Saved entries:
Segment Open

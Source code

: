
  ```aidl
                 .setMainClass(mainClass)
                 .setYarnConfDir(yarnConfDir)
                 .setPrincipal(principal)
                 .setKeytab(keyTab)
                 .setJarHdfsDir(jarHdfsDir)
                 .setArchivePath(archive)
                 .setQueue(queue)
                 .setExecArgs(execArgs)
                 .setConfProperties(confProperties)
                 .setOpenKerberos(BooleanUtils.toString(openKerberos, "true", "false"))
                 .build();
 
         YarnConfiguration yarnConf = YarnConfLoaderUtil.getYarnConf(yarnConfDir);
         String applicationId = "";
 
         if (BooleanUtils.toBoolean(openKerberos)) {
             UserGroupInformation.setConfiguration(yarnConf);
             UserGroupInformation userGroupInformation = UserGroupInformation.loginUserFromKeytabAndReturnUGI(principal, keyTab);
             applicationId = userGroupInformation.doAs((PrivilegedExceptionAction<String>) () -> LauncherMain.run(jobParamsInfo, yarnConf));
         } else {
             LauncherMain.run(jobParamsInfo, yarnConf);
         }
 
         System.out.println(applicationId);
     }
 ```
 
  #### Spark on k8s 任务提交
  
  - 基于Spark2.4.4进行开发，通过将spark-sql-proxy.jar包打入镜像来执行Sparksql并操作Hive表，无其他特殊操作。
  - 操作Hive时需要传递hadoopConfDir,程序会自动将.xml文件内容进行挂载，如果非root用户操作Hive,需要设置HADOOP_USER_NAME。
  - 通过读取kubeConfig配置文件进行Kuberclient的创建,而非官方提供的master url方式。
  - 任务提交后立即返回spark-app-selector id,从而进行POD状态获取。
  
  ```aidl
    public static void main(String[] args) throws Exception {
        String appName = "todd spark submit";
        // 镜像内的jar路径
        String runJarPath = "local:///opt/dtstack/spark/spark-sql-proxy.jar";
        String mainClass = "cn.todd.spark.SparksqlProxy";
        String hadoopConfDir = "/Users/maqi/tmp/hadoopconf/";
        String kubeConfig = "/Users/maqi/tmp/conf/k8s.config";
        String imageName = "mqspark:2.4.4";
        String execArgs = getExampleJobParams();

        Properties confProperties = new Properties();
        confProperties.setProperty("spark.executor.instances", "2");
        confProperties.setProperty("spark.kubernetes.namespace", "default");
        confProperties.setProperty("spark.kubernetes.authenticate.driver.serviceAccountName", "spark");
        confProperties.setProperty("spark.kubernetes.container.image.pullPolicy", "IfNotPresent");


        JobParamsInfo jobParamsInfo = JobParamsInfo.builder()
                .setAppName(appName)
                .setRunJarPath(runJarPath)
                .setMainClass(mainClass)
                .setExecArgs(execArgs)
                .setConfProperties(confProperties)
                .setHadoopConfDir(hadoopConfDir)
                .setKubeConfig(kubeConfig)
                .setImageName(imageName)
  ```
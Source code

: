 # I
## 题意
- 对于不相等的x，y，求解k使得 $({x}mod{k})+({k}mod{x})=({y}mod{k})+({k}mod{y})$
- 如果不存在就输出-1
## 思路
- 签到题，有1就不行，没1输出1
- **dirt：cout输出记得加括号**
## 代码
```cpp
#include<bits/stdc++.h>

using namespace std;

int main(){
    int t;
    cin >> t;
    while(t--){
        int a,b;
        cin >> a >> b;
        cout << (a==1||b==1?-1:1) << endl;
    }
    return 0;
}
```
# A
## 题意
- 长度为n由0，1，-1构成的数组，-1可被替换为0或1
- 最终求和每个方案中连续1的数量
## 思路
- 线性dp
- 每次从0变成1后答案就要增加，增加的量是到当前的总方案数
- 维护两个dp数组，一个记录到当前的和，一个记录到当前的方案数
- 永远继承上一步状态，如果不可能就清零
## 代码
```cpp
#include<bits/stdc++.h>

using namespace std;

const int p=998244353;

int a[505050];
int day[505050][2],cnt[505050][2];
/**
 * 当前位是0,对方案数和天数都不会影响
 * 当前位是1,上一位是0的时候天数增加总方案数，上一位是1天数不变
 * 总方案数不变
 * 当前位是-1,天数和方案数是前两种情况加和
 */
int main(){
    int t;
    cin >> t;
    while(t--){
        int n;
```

Segment Closed

Your answer must be the records themselves, output again exactly.

Source code

:
  ```aidl
                 .setMainClass(mainClass)
                 .setYarnConfDir(yarnConfDir)
                 .setPrincipal(principal)
                 .setKeytab(keyTab)
                 .setJarHdfsDir(jarHdfsDir)
                 .setArchivePath(archive)
                 .setQueue(queue)
                 .setExecArgs(execArgs)
                 .setConfProperties(confProperties)
                 .setOpenKerberos(BooleanUtils.toString(openKerberos, "true", "false"))
                 .build();
 
         YarnConfiguration yarnConf = YarnConfLoaderUtil.getYarnConf(yarnConfDir);
         String applicationId = "";
 
         if (BooleanUtils.toBoolean(openKerberos)) {
             UserGroupInformation.setConfiguration(yarnConf);
             UserGroupInformation userGroupInformation = UserGroupInformation.loginUserFromKeytabAndReturnUGI(principal, keyTab);
             applicationId = userGroupInformation.doAs((PrivilegedExceptionAction<String>) () -> LauncherMain.run(jobParamsInfo, yarnConf));
         } else {
             LauncherMain.run(jobParamsInfo, yarnConf);
         }
 
         System.out.println(applicationId);
     }
 ```
 
  #### Spark on k8s 任务提交
  
  - 基于Spark2.4.4进行开发，通过将spark-sql-proxy.jar包打入镜像来执行Sparksql并操作Hive表，无其他特殊操作。
  - 操作Hive时需要传递hadoopConfDir,程序会自动将.xml文件内容进行挂载，如果非root用户操作Hive,需要设置HADOOP_USER_NAME。
  - 通过读取kubeConfig配置文件进行Kuberclient的创建,而非官方提供的master url方式。
  - 任务提交后立即返回spark-app-selector id,从而进行POD状态获取。
  
  ```aidl
    public static void main(String[] args) throws Exception {
        String appName = "todd spark submit";
        // 镜像内的jar路径
        String runJarPath = "local:///opt/dtstack/spark/spark-sql-proxy.jar";
        String mainClass = "cn.todd.spark.SparksqlProxy";
        String hadoopConfDir = "/Users/maqi/tmp/hadoopconf/";
        String kubeConfig = "/Users/maqi/tmp/conf/k8s.config";
        String imageName = "mqspark:2.4.4";
        String execArgs = getExampleJobParams();

        Properties confProperties = new Properties();
        confProperties.setProperty("spark.executor.instances", "2");
        confProperties.setProperty("spark.kubernetes.namespace", "default");
        confProperties.setProperty("spark.kubernetes.authenticate.driver.serviceAccountName", "spark");
        confProperties.setProperty("spark.kubernetes.container.image.pullPolicy", "IfNotPresent");


        JobParamsInfo jobParamsInfo = JobParamsInfo.builder()
                .setAppName(appName)
                .setRunJarPath(runJarPath)
                .setMainClass(mainClass)
                .setExecArgs(execArgs)
                .setConfProperties(confProperties)
                .setHadoopConfDir(hadoopConfDir)
                .setKubeConfig(kubeConfig)
                .setImageName(imageName)
  ```
Source code

: # I
## 题意
- 对于不相等的x，y，求解k使得 $({x}mod{k})+({k}mod{x})=({y}mod{k})+({k}mod{y})$
- 如果不存在就输出-1
## 思路
- 签到题，有1就不行，没1输出1
- **dirt：cout输出记得加括号**
## 代码
```cpp
#include<bits/stdc++.h>

using namespace std;

int main(){
    int t;
    cin >> t;
    while(t--){
        int a,b;
        cin >> a >> b;
        cout << (a==1||b==1?-1:1) << endl;
    }
    return 0;
}
```
# A
## 题意
- 长度为n由0，1，-1构成的数组，-1可被替换为0或1
- 最终求和每个方案中连续1的数量
## 思路
- 线性dp
- 每次从0变成1后答案就要增加，增加的量是到当前的总方案数
- 维护两个dp数组，一个记录到当前的和，一个记录到当前的方案数
- 永远继承上一步状态，如果不可能就清零
## 代码
```cpp
#include<bits/stdc++.h>

using namespace std;

const int p=998244353;

int a[505050];
int day[505050][2],cnt[505050][2];
/**
 * 当前位是0,对方案数和天数都不会影响
 * 当前位是1,上一位是0的时候天数增加总方案数，上一位是1天数不变
 * 总方案数不变
 * 当前位是-1,天数和方案数是前两种情况加和
 */
int main(){
    int t;
    cin >> t;
    while(t--){
        int n;
```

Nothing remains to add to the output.